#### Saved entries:
▬▬▬▬▬▬

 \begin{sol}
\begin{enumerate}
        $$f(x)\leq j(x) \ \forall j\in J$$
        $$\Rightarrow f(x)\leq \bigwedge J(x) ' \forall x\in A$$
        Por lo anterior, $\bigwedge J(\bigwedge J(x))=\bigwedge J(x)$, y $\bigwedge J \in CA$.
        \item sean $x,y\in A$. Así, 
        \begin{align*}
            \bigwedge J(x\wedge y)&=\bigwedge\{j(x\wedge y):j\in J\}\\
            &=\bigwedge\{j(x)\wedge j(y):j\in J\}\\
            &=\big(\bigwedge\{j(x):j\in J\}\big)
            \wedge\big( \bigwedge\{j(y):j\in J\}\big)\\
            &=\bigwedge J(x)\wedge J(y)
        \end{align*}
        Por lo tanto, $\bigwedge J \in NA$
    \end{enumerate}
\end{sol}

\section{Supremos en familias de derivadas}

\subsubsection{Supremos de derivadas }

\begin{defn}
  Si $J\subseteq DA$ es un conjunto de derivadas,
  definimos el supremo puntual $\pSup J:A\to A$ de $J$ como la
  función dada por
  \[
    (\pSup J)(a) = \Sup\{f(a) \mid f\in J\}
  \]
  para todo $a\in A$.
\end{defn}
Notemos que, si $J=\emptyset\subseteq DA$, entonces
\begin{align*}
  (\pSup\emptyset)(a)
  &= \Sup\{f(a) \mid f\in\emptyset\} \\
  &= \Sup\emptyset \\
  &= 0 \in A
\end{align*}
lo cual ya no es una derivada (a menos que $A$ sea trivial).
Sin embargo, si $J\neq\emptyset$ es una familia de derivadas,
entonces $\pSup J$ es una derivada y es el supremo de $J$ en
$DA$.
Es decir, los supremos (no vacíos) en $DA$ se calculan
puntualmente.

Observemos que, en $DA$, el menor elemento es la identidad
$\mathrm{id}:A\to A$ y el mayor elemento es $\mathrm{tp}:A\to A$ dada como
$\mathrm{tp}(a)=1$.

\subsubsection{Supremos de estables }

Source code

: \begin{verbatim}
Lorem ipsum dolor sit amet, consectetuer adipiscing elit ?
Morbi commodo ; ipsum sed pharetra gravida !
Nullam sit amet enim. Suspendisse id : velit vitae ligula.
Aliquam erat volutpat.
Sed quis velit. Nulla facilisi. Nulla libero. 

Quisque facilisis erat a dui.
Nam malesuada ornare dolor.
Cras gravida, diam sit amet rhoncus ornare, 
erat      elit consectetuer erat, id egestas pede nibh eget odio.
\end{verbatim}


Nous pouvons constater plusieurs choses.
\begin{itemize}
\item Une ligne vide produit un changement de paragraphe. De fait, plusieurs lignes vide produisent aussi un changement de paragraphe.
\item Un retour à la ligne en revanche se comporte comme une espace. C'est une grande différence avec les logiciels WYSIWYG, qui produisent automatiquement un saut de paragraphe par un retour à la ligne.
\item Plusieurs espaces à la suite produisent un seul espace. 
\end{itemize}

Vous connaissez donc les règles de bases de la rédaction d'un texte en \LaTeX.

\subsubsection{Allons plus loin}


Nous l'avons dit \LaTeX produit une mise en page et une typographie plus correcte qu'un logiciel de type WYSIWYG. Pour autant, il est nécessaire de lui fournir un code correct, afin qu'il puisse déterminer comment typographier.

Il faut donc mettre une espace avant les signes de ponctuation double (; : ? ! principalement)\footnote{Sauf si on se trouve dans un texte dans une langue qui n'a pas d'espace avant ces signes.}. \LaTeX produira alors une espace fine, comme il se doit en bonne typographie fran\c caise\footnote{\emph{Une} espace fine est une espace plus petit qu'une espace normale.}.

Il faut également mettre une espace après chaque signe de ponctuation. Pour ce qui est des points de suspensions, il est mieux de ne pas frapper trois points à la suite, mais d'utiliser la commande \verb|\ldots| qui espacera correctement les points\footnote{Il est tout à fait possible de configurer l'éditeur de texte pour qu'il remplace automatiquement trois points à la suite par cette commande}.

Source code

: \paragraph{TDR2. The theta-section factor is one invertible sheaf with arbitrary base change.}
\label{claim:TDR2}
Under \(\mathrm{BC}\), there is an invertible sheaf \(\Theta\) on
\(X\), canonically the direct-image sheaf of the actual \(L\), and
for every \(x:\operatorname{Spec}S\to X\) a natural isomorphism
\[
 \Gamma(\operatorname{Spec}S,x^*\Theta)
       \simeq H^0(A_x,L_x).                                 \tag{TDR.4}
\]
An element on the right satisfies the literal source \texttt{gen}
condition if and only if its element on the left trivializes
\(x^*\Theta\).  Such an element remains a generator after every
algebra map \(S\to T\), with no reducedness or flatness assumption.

▬▬▬▬▬▬

#### What you have to do:
In the reply, include exactly the lines from the beginning of the entries above through the line holding "Sin embargo, si", and nothing besides.

#### Task solution:
 \begin{sol}
\begin{enumerate}
        $$f(x)\leq j(x) \ \forall j\in J$$
        $$\Rightarrow f(x)\leq \bigwedge J(x) ' \forall x\in A$$
        Por lo anterior, $\bigwedge J(\bigwedge J(x))=\bigwedge J(x)$, y $\bigwedge J \in CA$.
        \item sean $x,y\in A$. Así, 
        \begin{align*}
            \bigwedge J(x\wedge y)&=\bigwedge\{j(x\wedge y):j\in J\}\\
            &=\bigwedge\{j(x)\wedge j(y):j\in J\}\\
            &=\big(\bigwedge\{j(x):j\in J\}\big)
            \wedge\big( \bigwedge\{j(y):j\in J\}\big)\\
            &=\bigwedge J(x)\wedge J(y)
        \end{align*}
        Por lo tanto, $\bigwedge J \in NA$
    \end{enumerate}
\end{sol}

\section{Supremos en familias de derivadas}

\subsubsection{Supremos de derivadas }

\begin{defn}
  Si $J\subseteq DA$ es un conjunto de derivadas,
  definimos el supremo puntual $\pSup J:A\to A$ de $J$ como la
  función dada por
  \[
    (\pSup J)(a) = \Sup\{f(a) \mid f\in J\}
  \]
  para todo $a\in A$.
\end{defn}
Notemos que, si $J=\emptyset\subseteq DA$, entonces
\begin{align*}
  (\pSup\emptyset)(a)
  &= \Sup\{f(a) \mid f\in\emptyset\} \\
  &= \Sup\emptyset \\
  &= 0 \in A
\end{align*}
lo cual ya no es una derivada (a menos que $A$ sea trivial).
Sin embargo, si $J\neq\emptyset$ es una familia de derivadas,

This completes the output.